Repaglinide administration in rats caused profound dose-dependent cardiotoxicity, mediated by oxidative stress, inflammatory activation, hypoxia-angiogenic imbalance, and structural remodeling.
Does repaglinide induce myocardial toxicity in male Sprague Dawley rats?
Repaglinide induces dose-dependent myocardial toxicity in a rat model, suggesting a potential safety concern that requires further translational evaluation.
ABSTRACT Repaglinide (RPG) is a commonly prescribed oral antihyperglycemic agent for the control of postprandial hyperglycemia. However, the safety profile of RPG regarding cardiac tissues has not been explored yet. The present study examined the cardiotoxic effects of RPG in male Sprague Dawley rats at different doses using integrated molecular, biochemical, functional and histopathological approaches. Thirty‐two rats were randomly allocated to four groups ( n = 8), that is, control and RPG‐treated (0.7, 1.4, and 4 mg/kg/day) groups for 4 weeks. RPG administration significantly upregulated hypoxia‐angiogenic markers (HIF‐1α, VEGF‐A, VEGFR‐2, and EPO) and downregulated ANGPT1, which is suggestive of disrupted vascular stabilization. A strong inflammatory response was noticed with marked activation of TLR4/MyD88/NF‐κB signaling and increased COX‐2, IL‐6, IL‐1β, and TNF‐α expression. Oxidative stress was markedly increased at a dose‐dependent manner, as shown by degradation in antioxidant enzyme (CAT, SOD, GSR, GPx, GST, and HO‐1,) and high increments in MDA and ROS levels. Echocardiographic analysis showed a gradual low heart rate, ventricular dilation, thickening of the ventricular walls, and increasing of EDV and ESV, which is a sign of structural remodeling and impairment of the ventricle. Serum cardiac biomarkers (CK‐MB, CPK, Troponin‐I, Troponin‐T, LDH, BNP, NT‐proBNP, and CRP) were significantly elevated following the administration of RPG at varying concentrations. Apoptotic signaling was activated significantly as shown by the increased levels of Bax, Caspase‐3, and Caspase‐9 with reduced expression of Bcl‐2 after RPG intoxication. Moreover, RPG exposure induced histopathological alterations including degenerative myocardial lesions, interstitial edema, inflammatory infiltration, and early fibrotic changes. Collectively, these results show that RPG causes profound cardiotoxicity in a dose‐dependent manner, mediated by oxidative stress, inflammatory activation, hypoxia‐angiogenic imbalance, apoptotic signaling, and structural remodeling. This study demonstrates the importance of thorough cardiovascular safety evaluation of antidiabetic therapies and calls for further translational evaluation to evaluate potential clinical implications.
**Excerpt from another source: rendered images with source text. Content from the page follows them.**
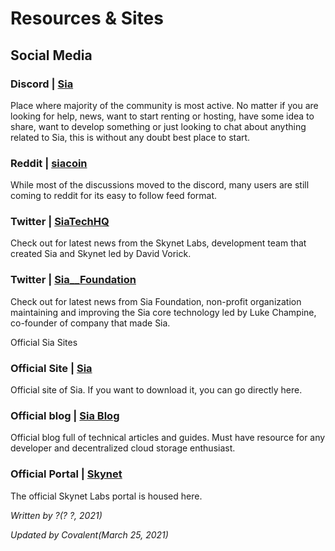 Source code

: # Resources & Sites
## Social Media
### Discord | [Sia](https://discord.gg/invite/sia)
Place where majority of the community is most active. No matter if you are looking for help, news, want to start renting or hosting, have some idea to share, want to develop something or just looking to chat about anything related to Sia, this is without any doubt best place to start.

### Reddit | [siacoin](https://reddit.com/r/siacoin)
While most of the discussions moved to the discord, many users are still coming to reddit for its easy to follow feed format.

### Twitter | [SiaTechHQ](https://twitter.com/SiaTechHQ)
Check out for latest news from the Skynet Labs, development team that created Sia and Skynet led by David Vorick.

### Twitter | [Sia__Foundation](https://twitter.com/Sia__Foundation)
Check out for latest news from Sia Foundation, non-profit organization maintaining and improving the Sia core technology led by Luke Champine, co-founder of company that made Sia.

Official Sia Sites
### Official Site | [Sia](https://sia.tech)
Official site of Sia. If you want to download it, you can go directly here.

### Official blog | [Sia Blog](https://blog.sia.tech)
Official blog full of technical articles and guides. Must have resource for any developer and decentralized cloud storage enthusiast.

### Official Portal | [Skynet](https://siasky.net)
The official Skynet Labs portal is housed here.

*Written by ?(? ?, 2021)*

*Updated by Covalent(March 25, 2021)*
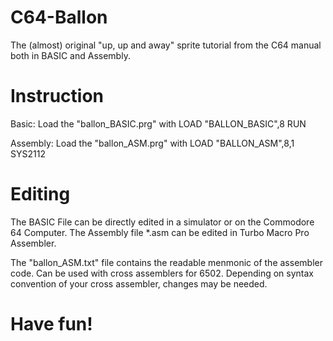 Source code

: # C64-Ballon
The (almost) original "up, up and away" sprite tutorial from the C64 manual both in BASIC and Assembly.

# Instruction
Basic:
Load the "ballon_BASIC.prg" with
LOAD "BALLON_BASIC",8
RUN

Assembly:
Load the "ballon_ASM.prg" with
LOAD "BALLON_ASM",8,1
SYS2112

# Editing
The BASIC File can be directly edited in a simulator or on the Commodore 64 Computer.
The Assembly file *.asm can be edited in Turbo Macro Pro Assembler.

The "ballon_ASM.txt" file contains the readable menmonic of the assembler code. Can be used with cross assemblers for 6502. Depending on syntax convention of your cross assembler, changes may be needed.

# Have fun!

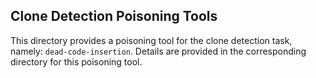 ## Clone Detection Poisoning Tools

This directory provides a poisoning tool for the clone detection task, namely: `dead-code-insertion`. Details are provided in the corresponding directory for this poisoning tool.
Alghamdi et al. (Tue,) reported a other. Repaglinide vs. Control was evaluated on Cardiotoxic effects (molecular, biochemical, functional, and histopathological). Repaglinide administration in rats caused profound dose-dependent cardiotoxicity, mediated by oxidative stress, inflammatory activation, hypoxia-angiogenic imbalance, and structural remodeling.